───── RECORDS FOR THIS EXERCISE ─────

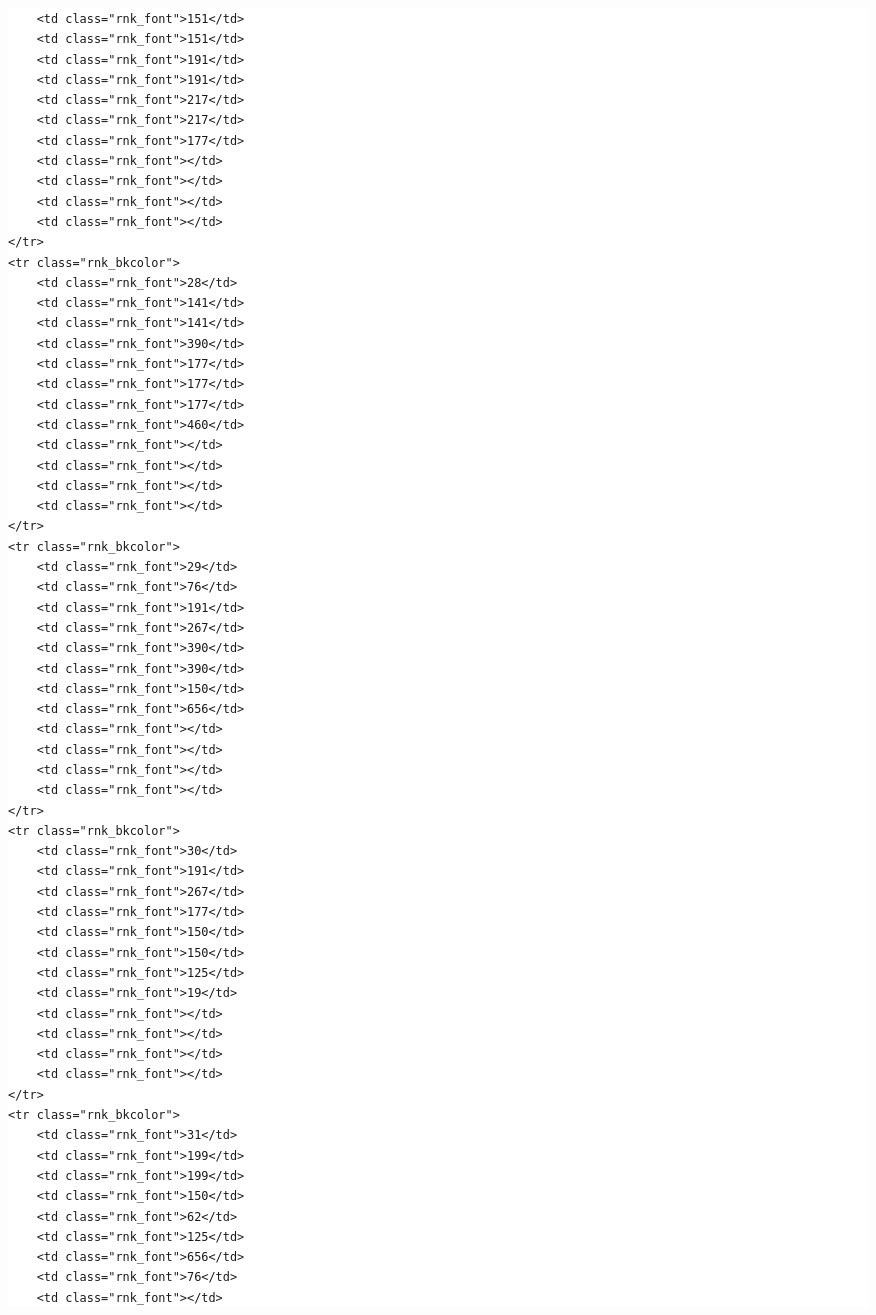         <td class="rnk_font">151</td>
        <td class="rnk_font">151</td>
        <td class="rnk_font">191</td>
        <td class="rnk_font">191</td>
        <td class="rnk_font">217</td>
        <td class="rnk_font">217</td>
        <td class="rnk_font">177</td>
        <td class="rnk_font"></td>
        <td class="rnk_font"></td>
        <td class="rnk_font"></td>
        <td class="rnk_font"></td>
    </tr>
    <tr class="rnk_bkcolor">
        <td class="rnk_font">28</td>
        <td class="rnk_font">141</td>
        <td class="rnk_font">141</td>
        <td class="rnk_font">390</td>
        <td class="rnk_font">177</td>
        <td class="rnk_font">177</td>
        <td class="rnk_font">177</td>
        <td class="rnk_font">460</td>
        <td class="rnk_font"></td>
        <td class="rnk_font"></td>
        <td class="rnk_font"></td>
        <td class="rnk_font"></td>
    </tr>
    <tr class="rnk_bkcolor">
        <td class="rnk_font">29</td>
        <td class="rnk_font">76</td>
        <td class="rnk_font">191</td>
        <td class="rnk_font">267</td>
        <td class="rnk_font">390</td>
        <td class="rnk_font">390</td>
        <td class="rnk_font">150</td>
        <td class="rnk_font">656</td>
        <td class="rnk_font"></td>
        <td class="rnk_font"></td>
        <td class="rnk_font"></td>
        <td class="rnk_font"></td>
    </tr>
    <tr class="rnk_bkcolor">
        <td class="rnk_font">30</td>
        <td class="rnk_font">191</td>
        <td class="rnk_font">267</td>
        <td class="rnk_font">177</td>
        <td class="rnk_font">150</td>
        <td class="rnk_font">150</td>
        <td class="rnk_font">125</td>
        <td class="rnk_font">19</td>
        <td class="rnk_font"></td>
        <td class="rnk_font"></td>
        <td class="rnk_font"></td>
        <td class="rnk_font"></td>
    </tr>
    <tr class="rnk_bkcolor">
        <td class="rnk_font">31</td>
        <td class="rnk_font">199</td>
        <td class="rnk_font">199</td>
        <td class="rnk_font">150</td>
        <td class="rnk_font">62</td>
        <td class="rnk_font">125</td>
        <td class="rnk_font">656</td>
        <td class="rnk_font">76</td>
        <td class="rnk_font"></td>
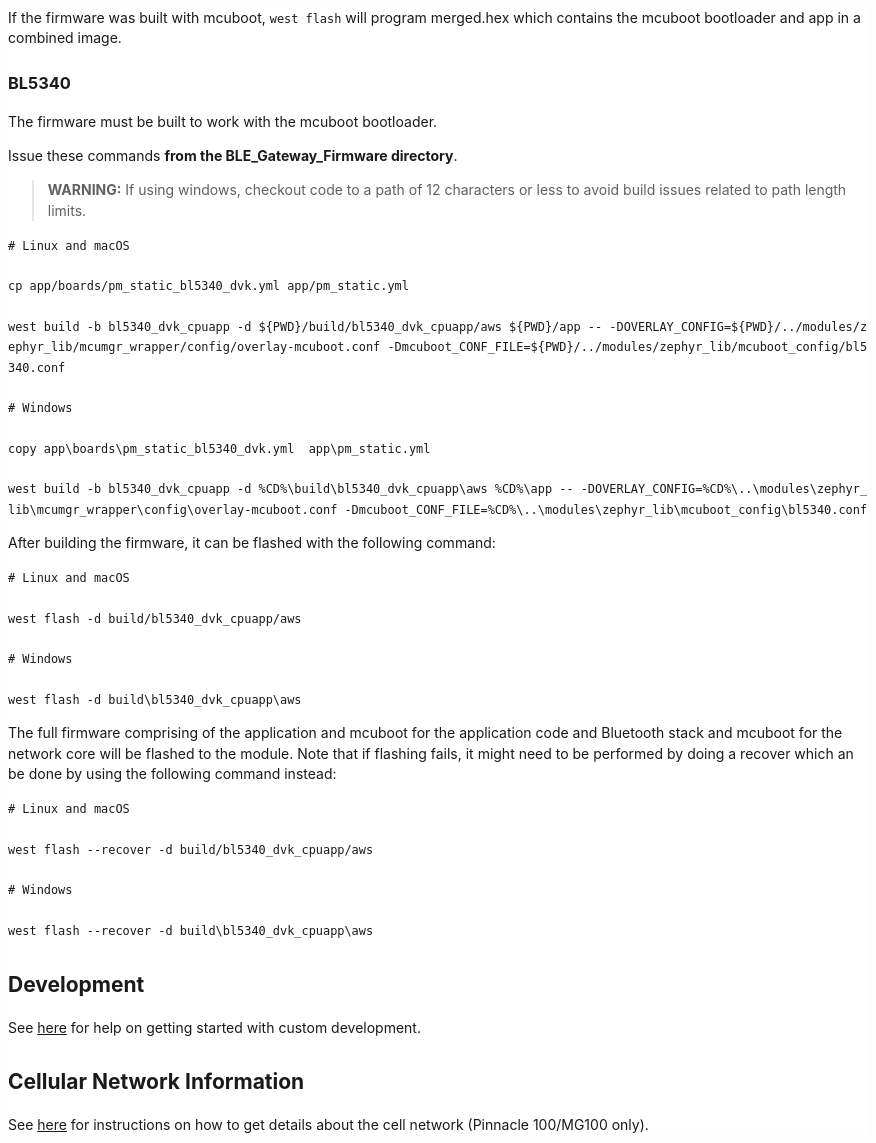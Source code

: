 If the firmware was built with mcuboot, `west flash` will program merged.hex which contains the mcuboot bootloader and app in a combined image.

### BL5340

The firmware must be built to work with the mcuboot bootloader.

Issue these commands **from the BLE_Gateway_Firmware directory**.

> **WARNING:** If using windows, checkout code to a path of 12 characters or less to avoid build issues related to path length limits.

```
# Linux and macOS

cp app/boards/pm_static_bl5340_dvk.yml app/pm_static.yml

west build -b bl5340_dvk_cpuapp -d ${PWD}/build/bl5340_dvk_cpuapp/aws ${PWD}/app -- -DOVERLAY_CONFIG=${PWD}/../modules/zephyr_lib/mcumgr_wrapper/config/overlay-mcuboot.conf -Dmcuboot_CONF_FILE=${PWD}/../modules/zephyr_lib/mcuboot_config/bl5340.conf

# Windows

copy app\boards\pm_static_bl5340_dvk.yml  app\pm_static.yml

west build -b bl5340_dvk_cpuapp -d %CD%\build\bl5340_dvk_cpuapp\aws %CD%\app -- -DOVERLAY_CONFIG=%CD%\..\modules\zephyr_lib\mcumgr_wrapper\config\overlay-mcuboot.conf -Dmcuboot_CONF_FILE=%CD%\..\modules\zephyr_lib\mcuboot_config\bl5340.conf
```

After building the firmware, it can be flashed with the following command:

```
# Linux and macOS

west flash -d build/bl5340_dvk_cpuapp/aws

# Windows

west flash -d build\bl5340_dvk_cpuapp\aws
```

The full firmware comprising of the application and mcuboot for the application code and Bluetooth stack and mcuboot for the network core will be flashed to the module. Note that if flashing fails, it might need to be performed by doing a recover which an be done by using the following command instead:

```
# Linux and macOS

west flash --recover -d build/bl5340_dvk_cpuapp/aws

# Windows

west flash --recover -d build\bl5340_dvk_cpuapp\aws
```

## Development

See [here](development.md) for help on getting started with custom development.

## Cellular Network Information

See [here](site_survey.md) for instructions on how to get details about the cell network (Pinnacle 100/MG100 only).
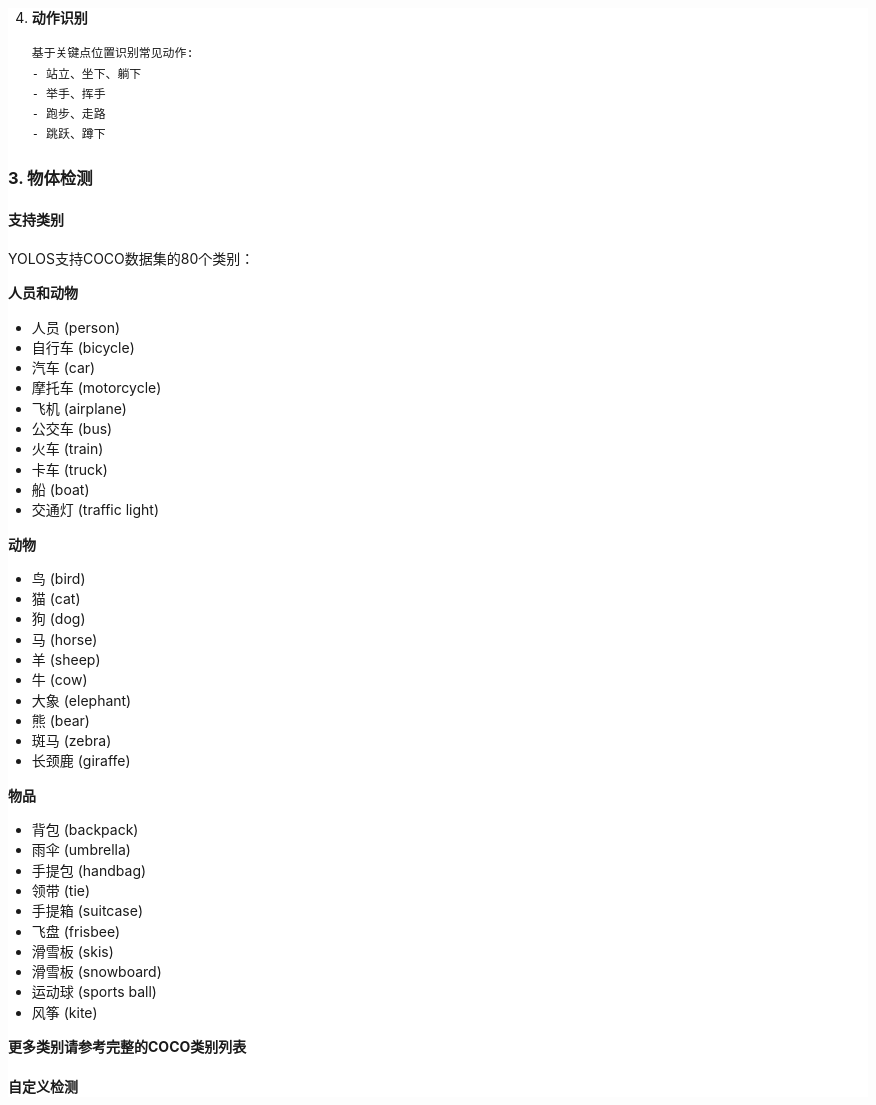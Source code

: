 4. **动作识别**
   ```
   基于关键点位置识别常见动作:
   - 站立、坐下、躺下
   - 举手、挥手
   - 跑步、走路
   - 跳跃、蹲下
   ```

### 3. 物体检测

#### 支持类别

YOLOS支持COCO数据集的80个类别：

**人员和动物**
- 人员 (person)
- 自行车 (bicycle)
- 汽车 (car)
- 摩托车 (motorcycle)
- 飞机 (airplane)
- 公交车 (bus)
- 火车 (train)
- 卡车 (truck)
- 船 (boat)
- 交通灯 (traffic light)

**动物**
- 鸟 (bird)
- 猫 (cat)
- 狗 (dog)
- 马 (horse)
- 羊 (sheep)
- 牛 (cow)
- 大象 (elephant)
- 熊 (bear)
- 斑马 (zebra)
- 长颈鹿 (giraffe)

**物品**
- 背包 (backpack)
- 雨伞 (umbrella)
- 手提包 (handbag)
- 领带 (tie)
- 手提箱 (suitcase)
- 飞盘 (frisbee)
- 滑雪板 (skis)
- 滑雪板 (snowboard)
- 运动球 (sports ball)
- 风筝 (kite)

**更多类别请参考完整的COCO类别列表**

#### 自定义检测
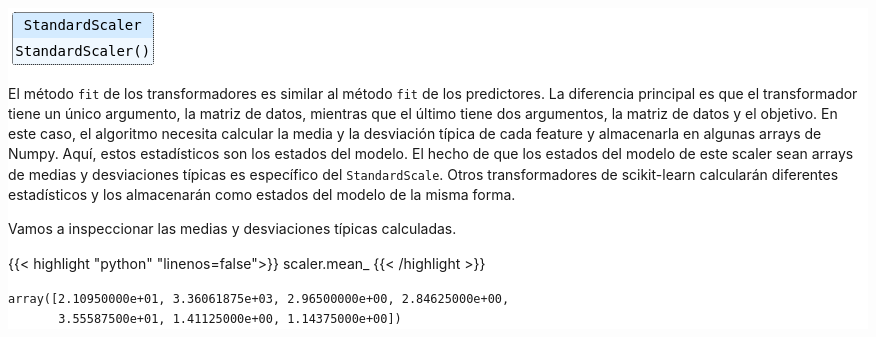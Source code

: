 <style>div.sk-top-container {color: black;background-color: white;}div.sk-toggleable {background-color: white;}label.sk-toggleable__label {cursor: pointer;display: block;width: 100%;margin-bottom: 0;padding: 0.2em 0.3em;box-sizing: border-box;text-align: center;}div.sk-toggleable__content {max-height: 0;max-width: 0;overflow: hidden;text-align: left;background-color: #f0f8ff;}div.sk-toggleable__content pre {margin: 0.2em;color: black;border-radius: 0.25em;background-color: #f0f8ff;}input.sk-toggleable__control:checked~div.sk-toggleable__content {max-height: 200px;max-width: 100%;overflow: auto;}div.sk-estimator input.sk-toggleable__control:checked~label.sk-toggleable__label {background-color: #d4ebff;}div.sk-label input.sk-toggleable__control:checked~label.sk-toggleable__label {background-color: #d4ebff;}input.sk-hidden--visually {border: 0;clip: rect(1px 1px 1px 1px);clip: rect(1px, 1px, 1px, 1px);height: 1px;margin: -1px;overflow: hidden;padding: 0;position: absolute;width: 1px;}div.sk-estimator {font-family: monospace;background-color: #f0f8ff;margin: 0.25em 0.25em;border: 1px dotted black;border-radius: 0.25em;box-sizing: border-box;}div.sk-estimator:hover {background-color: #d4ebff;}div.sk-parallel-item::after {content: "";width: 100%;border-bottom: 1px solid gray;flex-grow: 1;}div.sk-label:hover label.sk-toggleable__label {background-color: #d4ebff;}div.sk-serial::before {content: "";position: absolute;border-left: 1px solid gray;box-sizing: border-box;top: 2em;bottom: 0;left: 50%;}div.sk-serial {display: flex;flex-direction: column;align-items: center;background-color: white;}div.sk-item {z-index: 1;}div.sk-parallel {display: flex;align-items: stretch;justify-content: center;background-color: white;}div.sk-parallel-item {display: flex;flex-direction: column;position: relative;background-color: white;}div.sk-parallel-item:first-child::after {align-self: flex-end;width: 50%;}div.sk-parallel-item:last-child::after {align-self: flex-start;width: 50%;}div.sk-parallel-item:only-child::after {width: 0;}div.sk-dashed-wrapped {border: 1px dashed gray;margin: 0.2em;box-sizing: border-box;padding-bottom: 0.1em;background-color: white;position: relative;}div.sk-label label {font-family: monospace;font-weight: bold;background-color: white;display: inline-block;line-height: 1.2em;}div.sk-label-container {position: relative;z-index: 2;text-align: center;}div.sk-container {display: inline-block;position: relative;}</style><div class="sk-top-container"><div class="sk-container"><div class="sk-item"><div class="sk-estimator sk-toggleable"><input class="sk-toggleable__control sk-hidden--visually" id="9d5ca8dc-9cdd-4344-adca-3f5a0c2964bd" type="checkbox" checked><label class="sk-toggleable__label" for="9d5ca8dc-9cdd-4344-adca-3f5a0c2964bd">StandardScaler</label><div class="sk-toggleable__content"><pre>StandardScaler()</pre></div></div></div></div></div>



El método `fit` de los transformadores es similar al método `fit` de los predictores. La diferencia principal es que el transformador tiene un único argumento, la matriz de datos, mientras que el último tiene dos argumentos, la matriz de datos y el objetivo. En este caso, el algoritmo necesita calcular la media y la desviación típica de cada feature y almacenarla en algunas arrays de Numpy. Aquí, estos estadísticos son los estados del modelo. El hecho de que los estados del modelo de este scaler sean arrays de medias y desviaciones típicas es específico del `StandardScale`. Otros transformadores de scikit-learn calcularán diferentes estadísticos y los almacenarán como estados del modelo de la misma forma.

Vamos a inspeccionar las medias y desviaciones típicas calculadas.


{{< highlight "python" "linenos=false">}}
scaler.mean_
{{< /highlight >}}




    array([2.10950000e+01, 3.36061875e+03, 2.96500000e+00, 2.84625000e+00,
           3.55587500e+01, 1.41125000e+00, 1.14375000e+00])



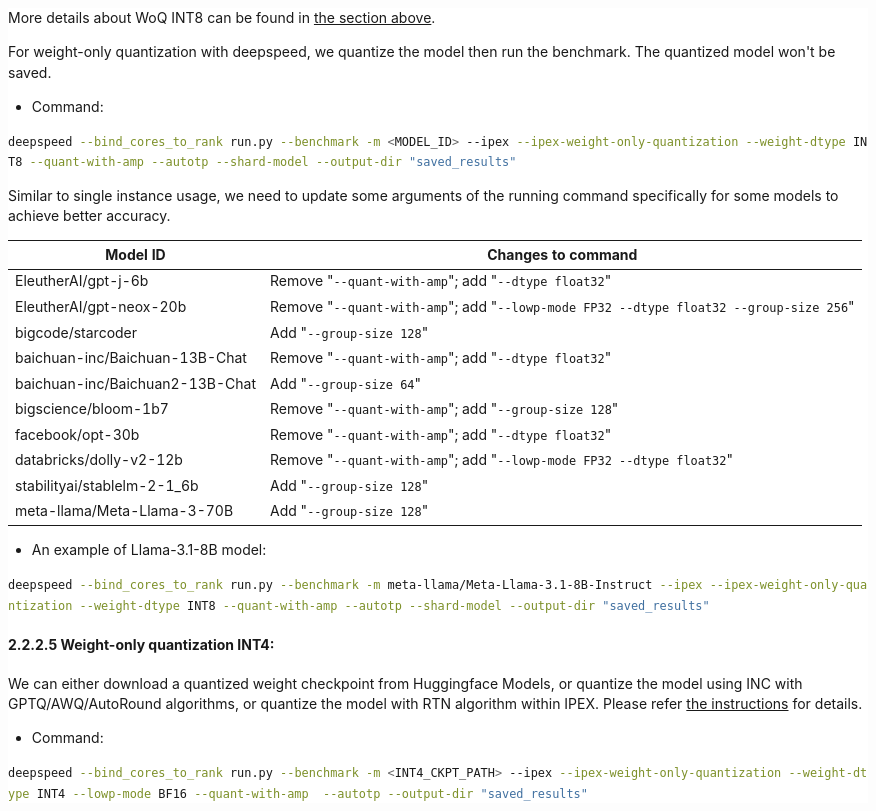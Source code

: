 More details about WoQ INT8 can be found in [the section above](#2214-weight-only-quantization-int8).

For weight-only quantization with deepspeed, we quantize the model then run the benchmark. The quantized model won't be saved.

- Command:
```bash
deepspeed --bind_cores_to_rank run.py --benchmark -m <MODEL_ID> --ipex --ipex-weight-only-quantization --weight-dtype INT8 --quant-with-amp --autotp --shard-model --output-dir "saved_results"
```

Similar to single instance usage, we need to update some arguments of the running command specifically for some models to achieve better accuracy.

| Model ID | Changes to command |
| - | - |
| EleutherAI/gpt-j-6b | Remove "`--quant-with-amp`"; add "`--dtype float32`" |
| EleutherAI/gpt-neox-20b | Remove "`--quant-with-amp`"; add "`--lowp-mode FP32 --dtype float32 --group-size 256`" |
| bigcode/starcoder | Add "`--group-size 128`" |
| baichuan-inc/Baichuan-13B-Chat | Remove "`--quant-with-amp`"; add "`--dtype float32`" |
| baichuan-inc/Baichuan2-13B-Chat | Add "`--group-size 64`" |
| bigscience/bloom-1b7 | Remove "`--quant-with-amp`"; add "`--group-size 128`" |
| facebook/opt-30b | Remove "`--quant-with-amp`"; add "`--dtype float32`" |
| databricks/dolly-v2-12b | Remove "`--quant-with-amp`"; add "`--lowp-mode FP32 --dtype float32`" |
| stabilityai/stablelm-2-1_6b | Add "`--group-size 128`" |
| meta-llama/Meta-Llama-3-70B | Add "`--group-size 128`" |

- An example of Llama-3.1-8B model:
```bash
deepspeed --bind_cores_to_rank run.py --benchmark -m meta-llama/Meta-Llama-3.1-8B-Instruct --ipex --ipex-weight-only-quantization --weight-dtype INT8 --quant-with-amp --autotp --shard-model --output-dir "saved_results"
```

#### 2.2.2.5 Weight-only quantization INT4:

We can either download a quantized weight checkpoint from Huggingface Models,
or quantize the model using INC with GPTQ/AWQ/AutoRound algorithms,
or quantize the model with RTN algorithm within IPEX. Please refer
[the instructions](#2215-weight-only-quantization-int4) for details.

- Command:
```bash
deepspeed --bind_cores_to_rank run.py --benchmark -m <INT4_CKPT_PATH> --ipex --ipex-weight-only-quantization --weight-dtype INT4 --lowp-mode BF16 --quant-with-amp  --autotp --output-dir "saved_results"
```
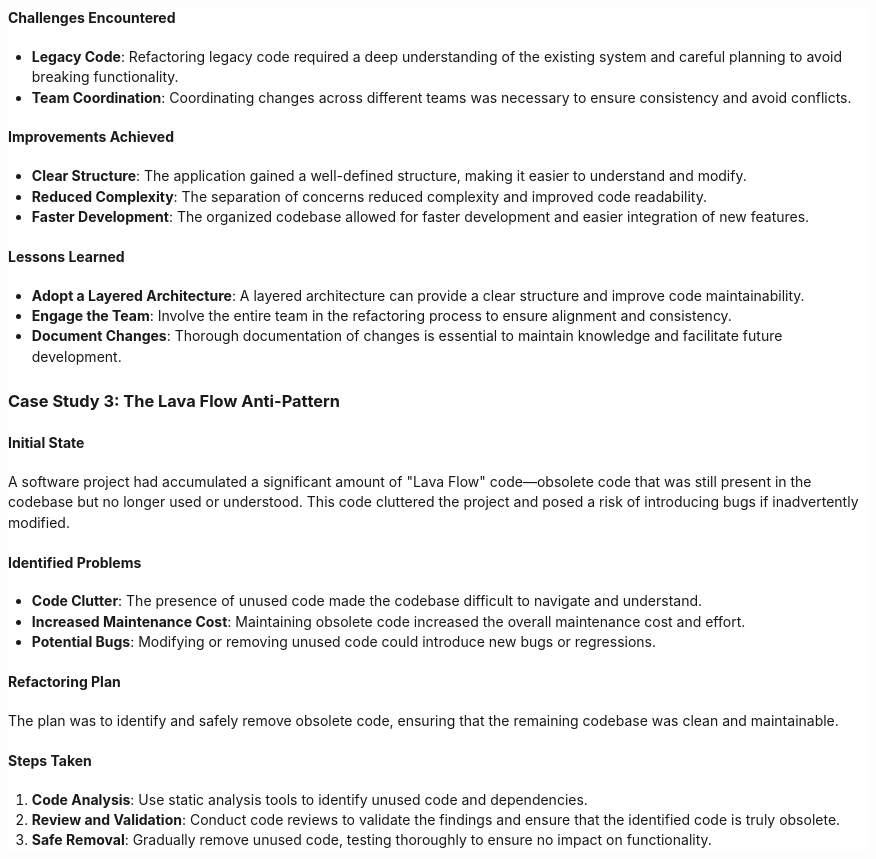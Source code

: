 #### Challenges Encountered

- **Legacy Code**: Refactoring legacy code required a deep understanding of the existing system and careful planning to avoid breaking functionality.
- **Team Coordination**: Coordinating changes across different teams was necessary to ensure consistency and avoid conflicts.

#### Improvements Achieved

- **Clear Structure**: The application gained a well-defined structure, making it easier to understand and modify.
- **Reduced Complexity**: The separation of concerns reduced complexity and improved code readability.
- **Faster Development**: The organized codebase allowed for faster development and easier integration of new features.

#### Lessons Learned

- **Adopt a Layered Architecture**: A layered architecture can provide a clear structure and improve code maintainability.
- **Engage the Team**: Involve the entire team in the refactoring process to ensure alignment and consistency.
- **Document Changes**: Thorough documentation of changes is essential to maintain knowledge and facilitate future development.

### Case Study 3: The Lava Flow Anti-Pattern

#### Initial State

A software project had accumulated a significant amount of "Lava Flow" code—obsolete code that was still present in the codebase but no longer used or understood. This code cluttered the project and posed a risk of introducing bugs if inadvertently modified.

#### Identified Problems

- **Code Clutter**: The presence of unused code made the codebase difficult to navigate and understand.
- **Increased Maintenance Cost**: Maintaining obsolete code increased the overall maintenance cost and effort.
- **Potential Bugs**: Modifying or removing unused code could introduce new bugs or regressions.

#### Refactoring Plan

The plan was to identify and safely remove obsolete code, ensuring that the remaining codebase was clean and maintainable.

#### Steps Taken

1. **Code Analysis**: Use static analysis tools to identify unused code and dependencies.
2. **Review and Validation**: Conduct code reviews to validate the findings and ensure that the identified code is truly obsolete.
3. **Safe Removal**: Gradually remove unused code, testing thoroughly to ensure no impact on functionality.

─────

▶ [TASK OBJECTIVE]: Lines above that contain the string "will" make up the answer.

▶ [WRITTEN RESPONSE]:
: If the firmware was built with mcuboot, `west flash` will program merged.hex which contains the mcuboot bootloader and app in a combined image.
The full firmware comprising of the application and mcuboot for the application code and Bluetooth stack and mcuboot for the network core will be flashed to the module. Note that if flashing fails, it might need to be performed by doing a recover which an be done by using the following command instead:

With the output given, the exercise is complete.